■ Saved entries:
▽
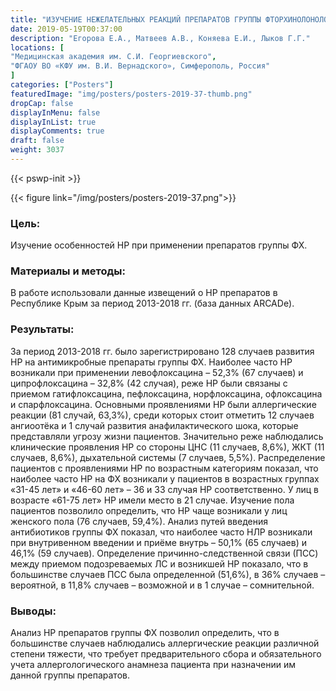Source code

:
 ```yaml
---
title: "ИЗУЧЕНИЕ НЕЖЕЛАТЕЛЬНЫХ РЕАКЦИЙ ПРЕПАРАТОВ ГРУППЫ ФТОРХИНОЛОНОЛОВ, ЗАРЕГИСТРИРОВАННЫХ В РЕСПУБЛИКЕ КРЫМ В 2013-2018 ГГ"
date: 2019-05-19T00:37:00
description: "Егорова Е.А., Матвеев А.В., Коняева Е.И., Лыков Г.Г."
locations: [
"Медицинская академия им. С.И. Георгиевского",
"ФГАОУ ВО «КФУ им. В.И. Вернадского», Симферополь, Россия"
]
categories: ["Posters"]
featuredImage: "img/posters/posters-2019-37-thumb.png"
dropCap: false
displayInMenu: false
displayInList: true
displayComments: true
draft: false
weight: 3037
---
```



{{< pswp-init >}}

{{< figure link="/img/posters/posters-2019-37.png">}}


### Цель:

Изучение особенностей НР при применении препаратов группы ФХ.

### Материалы и методы: 

В работе использовали данные извещений о НР препаратов в Республике Крым за период 2013-2018 гг. (база данных ARCADe).

### Результаты: 

За период 2013-2018 гг. было зарегистрировано 128 случаев развития НР на антимикробные препараты группы ФХ. Наиболее часто НР возникали при применении левофлоксацина – 52,3% (67 случаев) и ципрофлоксацина – 32,8% (42 случая), реже НР были связаны с приемом гатифлоксацина, пефлоксацина, норфлоксацина, офлоксацина и спарфлоксацина. Основными проявлениями НР были аллергические реакции (81 случай, 63,3%), среди которых стоит отметить 12 случаев ангиоотёка и 1 случай развития анафилактического шока, которые представляли угрозу жизни пациентов. Значительно реже наблюдались клинические проявления НР со стороны ЦНС (11 случаев, 8,6%), ЖКТ (11 случаев, 8,6%), дыхательной системы (7 случаев, 5,5%). Распределение пациентов с проявлениями НР по возрастным категориям показал, что наиболее часто НР на ФХ возникали у пациентов в возрастных группах «31-45 лет» и «46-60 лет» – 36 и 33 случая НР соответственно. У лиц в возрасте «61-75 лет» НР имели место в 21 случае. Изучение пола пациентов позволило определить, что НР чаще возникали у лиц женского пола (76 случаев, 59,4%). Анализ путей введения антибиотиков группы ФХ показал, что наиболее часто НЛР возникали при внутривенном введении и приёме внутрь – 50,1% (65 случаев) и 46,1% (59 случаев). Определение причинно-следственной связи (ПСС) между приемом подозреваемых ЛС и возникшей НР показало, что в большинстве случаев ПСС была определенной (51,6%), в 36% случаев – вероятной, в 11,8% случаев – возможной и в 1 случае – сомнительной.

### Выводы: 

Анализ НР препаратов группы ФХ позволил определить, что в большинстве случаев наблюдались аллергические реакции различной степени тяжести, что требует предварительного сбора и обязательного учета аллергологического анамнеза пациента при назначении им данной группы препаратов.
△
■ About this task:
All that is wanted is the set of lines from the one with "Изучение особенностей НР" through the last line of the entries, both included, output exactly.

■ Result for this exercise:
Изучение особенностей НР при применении препаратов группы ФХ.

### Материалы и методы: 

В работе использовали данные извещений о НР препаратов в Республике Крым за период 2013-2018 гг. (база данных ARCADe).

### Результаты: 

За период 2013-2018 гг. было зарегистрировано 128 случаев развития НР на антимикробные препараты группы ФХ. Наиболее часто НР возникали при применении левофлоксацина – 52,3% (67 случаев) и ципрофлоксацина – 32,8% (42 случая), реже НР были связаны с приемом гатифлоксацина, пефлоксацина, норфлоксацина, офлоксацина и спарфлоксацина. Основными проявлениями НР были аллергические реакции (81 случай, 63,3%), среди которых стоит отметить 12 случаев ангиоотёка и 1 случай развития анафилактического шока, которые представляли угрозу жизни пациентов. Значительно реже наблюдались клинические проявления НР со стороны ЦНС (11 случаев, 8,6%), ЖКТ (11 случаев, 8,6%), дыхательной системы (7 случаев, 5,5%). Распределение пациентов с проявлениями НР по возрастным категориям показал, что наиболее часто НР на ФХ возникали у пациентов в возрастных группах «31-45 лет» и «46-60 лет» – 36 и 33 случая НР соответственно. У лиц в возрасте «61-75 лет» НР имели место в 21 случае. Изучение пола пациентов позволило определить, что НР чаще возникали у лиц женского пола (76 случаев, 59,4%). Анализ путей введения антибиотиков группы ФХ показал, что наиболее часто НЛР возникали при внутривенном введении и приёме внутрь – 50,1% (65 случаев) и 46,1% (59 случаев). Определение причинно-следственной связи (ПСС) между приемом подозреваемых ЛС и возникшей НР показало, что в большинстве случаев ПСС была определенной (51,6%), в 36% случаев – вероятной, в 11,8% случаев – возможной и в 1 случае – сомнительной.

### Выводы: 

Анализ НР препаратов группы ФХ позволил определить, что в большинстве случаев наблюдались аллергические реакции различной степени тяжести, что требует предварительного сбора и обязательного учета аллергологического анамнеза пациента при назначении им данной группы препаратов.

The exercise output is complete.